Hanford apathy is hazardous

Concern over the Hanford Nuclear Reservation, the most contaminated place in the Western Hemisphere, tracks with headlines of leaking radioactive gunk. Then attention wanes. Again.

The public’s short-term focus may be a coping mechanism. Nuclear war was too unimaginable. Today, the detritus of plutonium, the tangible legacy of the Cold War, is so extensive and dangerous that it’s easier to compartmentalize into the “ain’t gonna think about it” drawer.

Last week, The Associated Press reported that Hanford’s newer, double-walled storage tanks exhibit significant construction flaws. This magnifies the urgency for a comprehensive cleanup. Conventional wisdom had aging tanks dating from the 1940s and ‘50s as the menace. It’s much bigger than that.

The tank imbroglio began with one 530,000-gallon, single-shell tank out of 177. In February 2013, the U.S. Department of Energy announced that the tank, which dates to World War II, was leaking radioactive sludge at a rate of 150 to 300 gallons per year. A week later, then-Energy Secretary Steven Chu told Gov. Jay Inslee in a meeting that there were six tanks.

All of this is maddening for longtime Hanford watchers such as Oregon Sen. Ron Wyden, until recently the chair of the Senate Energy and Natural Resources Committee.

“Watching the U.S. Department of Energy trying to clean up the Hanford nuclear weapons production site up the Columbia River in Washington is a bit like watching the movie Groundhog Day: The problems at the site repeat over and over,” Wyden said Saturday. “It’s time to end the ever repeating excuses that mark DOE clean-up efforts at Hanford.
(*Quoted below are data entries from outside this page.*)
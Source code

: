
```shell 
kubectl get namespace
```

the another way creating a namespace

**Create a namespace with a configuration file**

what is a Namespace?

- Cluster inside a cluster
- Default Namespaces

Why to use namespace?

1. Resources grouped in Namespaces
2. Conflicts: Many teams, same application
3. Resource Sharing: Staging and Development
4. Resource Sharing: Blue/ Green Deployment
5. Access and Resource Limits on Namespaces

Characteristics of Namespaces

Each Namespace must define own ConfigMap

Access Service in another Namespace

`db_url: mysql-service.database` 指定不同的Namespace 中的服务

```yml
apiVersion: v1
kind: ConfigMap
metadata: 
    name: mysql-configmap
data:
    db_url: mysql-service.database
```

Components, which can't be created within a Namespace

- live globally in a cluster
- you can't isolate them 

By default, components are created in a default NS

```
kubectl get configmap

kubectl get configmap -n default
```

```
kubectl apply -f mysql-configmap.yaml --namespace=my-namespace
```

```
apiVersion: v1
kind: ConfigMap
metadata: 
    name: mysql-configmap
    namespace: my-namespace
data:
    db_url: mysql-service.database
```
It’s time for the movie to be over.”

In October, officials from DOE informed Attorney General Bob Ferguson that the federal government was at “substantial risk” for failing to meet three milestones demanded by the 2010 Hanford clean-up consent decree.
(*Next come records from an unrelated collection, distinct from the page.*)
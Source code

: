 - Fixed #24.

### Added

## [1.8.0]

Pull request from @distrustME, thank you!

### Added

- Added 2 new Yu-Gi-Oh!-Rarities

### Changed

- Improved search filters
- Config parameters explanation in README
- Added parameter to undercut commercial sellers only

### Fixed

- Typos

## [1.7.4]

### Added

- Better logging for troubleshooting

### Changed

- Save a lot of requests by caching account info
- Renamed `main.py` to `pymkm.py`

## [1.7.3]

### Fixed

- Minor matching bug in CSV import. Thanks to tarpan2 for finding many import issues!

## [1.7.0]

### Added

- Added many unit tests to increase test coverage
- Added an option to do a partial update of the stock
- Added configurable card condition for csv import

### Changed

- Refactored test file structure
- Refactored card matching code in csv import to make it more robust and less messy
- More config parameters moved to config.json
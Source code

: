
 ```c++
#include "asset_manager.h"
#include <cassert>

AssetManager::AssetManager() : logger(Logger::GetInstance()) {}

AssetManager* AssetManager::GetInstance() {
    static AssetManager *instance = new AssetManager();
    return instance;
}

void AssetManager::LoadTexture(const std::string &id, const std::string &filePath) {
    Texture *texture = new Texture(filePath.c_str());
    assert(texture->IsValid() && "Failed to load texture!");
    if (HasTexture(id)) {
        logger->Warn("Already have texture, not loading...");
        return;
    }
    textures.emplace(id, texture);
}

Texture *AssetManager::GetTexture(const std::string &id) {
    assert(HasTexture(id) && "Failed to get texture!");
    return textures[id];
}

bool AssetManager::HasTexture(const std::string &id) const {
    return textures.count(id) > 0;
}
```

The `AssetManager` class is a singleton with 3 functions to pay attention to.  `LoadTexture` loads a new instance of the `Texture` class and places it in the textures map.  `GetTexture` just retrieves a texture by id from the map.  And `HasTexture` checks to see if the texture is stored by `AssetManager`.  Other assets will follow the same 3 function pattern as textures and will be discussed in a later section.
The delay will have a domino effect on all deadlines agreed to in the decree for the operation and construction of the Hanford waste treatment plant designed to transform high-level radioactive waste into glassified “logs,” a process known as vitrification.

The state has a variety of options to ratchet pressure, including the 1989 Tri-Party Agreement, the Hazardous Waste Management Act enforced by the Department of Ecology, and a pre-existing court case, a 2008 lawsuit that resulted in the 2010 consent decree.

The latest news is the tipping point. Washington must now take a hard line and exercise its legal options.